:: WORK ITEM ::
Look through the data below. Pick out the lines holding the string "across".
__________
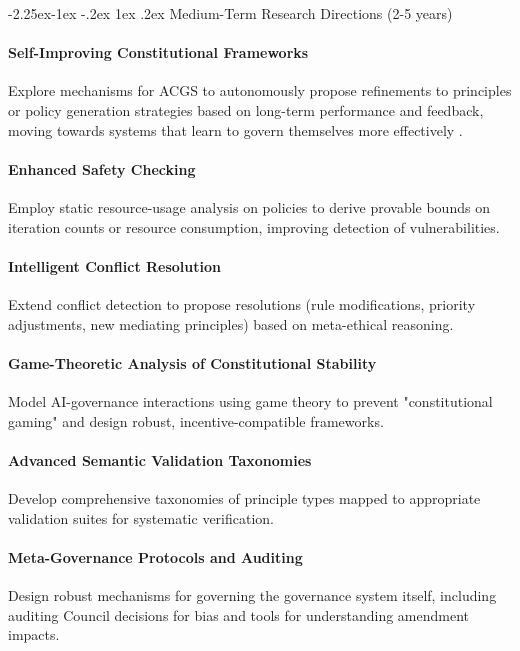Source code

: \documentclass[manuscript,screen,9pt]{acmart}
\makeatletter
\renewcommand\subsection{\@startsection{subsection}{2}{\z@}%
  {-2.25ex\@plus -1ex \@minus -.2ex}%
  {1ex \@plus .2ex}%
  {\normalfont\large\bfseries}}
\makeatother
\begin{document}
\subsection{Medium-Term Research Directions (2-5 years)}
\label{subsec:medium_term_research}
\paragraph{Self-Improving Constitutional Frameworks} Explore mechanisms for ACGS to autonomously propose refinements to principles or policy generation strategies based on long-term performance and feedback, moving towards systems that learn to govern themselves more effectively \cite{Zhao2025AbsoluteZero}.

\paragraph{Enhanced Safety Checking} Employ static resource-usage analysis on policies to derive provable bounds on iteration counts or resource consumption, improving detection of vulnerabilities.

\paragraph{Intelligent Conflict Resolution} Extend conflict detection to propose resolutions (rule modifications, priority adjustments, new mediating principles) based on meta-ethical reasoning.

\paragraph{Game-Theoretic Analysis of Constitutional Stability} Model AI-governance interactions using game theory to prevent "constitutional gaming" and design robust, incentive-compatible frameworks.

\paragraph{Advanced Semantic Validation Taxonomies} Develop comprehensive taxonomies of principle types mapped to appropriate validation suites for systematic verification.

\paragraph{Meta-Governance Protocols and Auditing} Design robust mechanisms for governing the governance system itself, including auditing Council decisions for bias and tools for understanding amendment impacts.
\end{document}
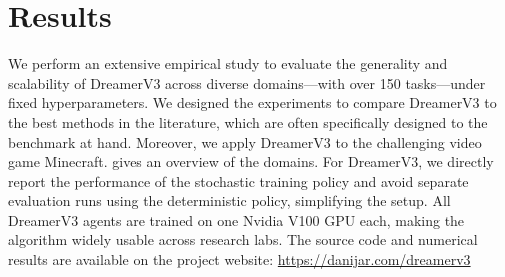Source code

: 

\section*{Results}
\label{sec:experiments}

We perform an extensive empirical study to evaluate the generality and scalability of DreamerV3 across diverse domains---with over 150 tasks---under fixed hyperparameters.
We designed the experiments to compare DreamerV3 to the best methods in the literature, which are often specifically designed to the benchmark at hand.
Moreover, we apply DreamerV3 to the challenging video game Minecraft.
 gives an overview of the domains.
For DreamerV3, we directly report the performance of the stochastic training policy and avoid separate evaluation runs using the deterministic policy, simplifying the setup.
All DreamerV3 agents are trained on one Nvidia V100 GPU each, making the algorithm widely usable across research labs.
The source code and numerical results are available on the project website:
\url{https://danijar.com/dreamerv3}

\pagebreak  %

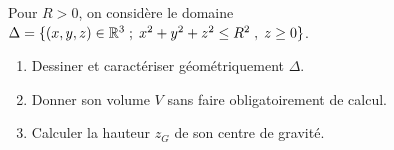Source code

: \documentclass[a4paper]{tp_um}
\begin{document}
\exo{} 
Pour $R>0$, on consid\`ere le domaine $\Delta=\{(x,y,z)\in \mathbb{R}^3\;;\; x^2+y^2+z^2\leq R^2\;,\; z\ge 0\}$.
\begin{enumerate}
\item  Dessiner et caract\'eriser g\'eom\'etriquement $\Delta$.
\item  Donner son volume $V$ sans faire obligatoirement de calcul.
\item Calculer la hauteur $z_G$ de son centre de gravit\'e.%
\end{enumerate}
\end{document}
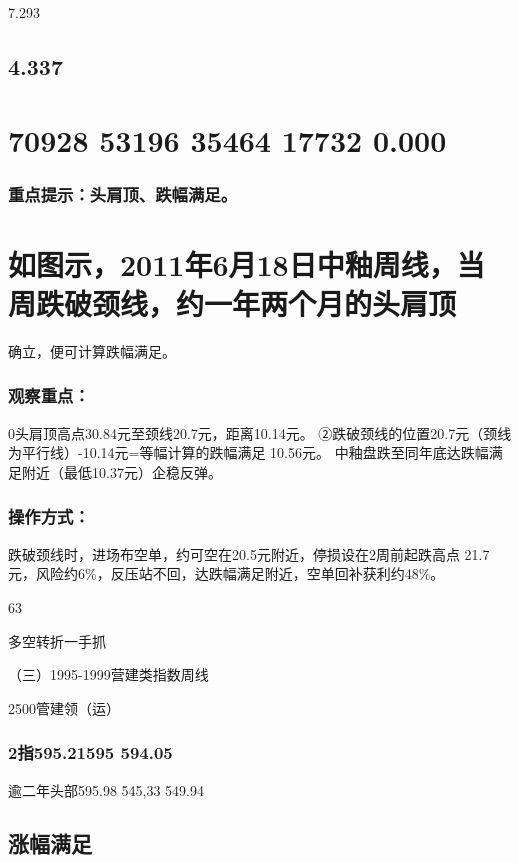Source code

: \documentclass{article}
\begin{document}
7.293

\subsection{4.337}

\section{70928 53196 35464 17732 0.000}

\subsubsection{重点提示：头肩顶、跌幅满足。}

\section{如图示，2011年6月18日中釉周线，当周跌破颈线，约一年两个月的头肩顶}

确立，便可计算跌幅满足。

\subsubsection{观察重点：}

0头肩顶高点30.84元至颈线20.7元，距离10.14元。 ②跌破颈线的位置20.7元（颈线为平行线）-10.14元=等幅计算的跌幅满足 10.56元。 中釉盘跌至同年底达跌幅满足附近（最低10.37元）企稳反弹。

\subsubsection{操作方式：}

跌破颈线时，进场布空单，约可空在20.5元附近，停损设在2周前起跌高点 21.7元，风险约6\%，反压站不回，达跌幅满足附近，空单回补获利约48\%。

63

\clearpage

多空转折一手抓

（三）1995-1999营建类指数周线

2500管建领（运）

\subsubsection{2指595.21595 594.05}

逾二年头部595.98 545,33 549.94

\subsection{涨幅满足}
\end{document}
__________
:: ANSWER FOR THIS EXERCISE ::
We perform an extensive empirical study to evaluate the generality and scalability of DreamerV3 across diverse domains---with over 150 tasks---under fixed hyperparameters.
All DreamerV3 agents are trained on one Nvidia V100 GPU each, making the algorithm widely usable across research labs.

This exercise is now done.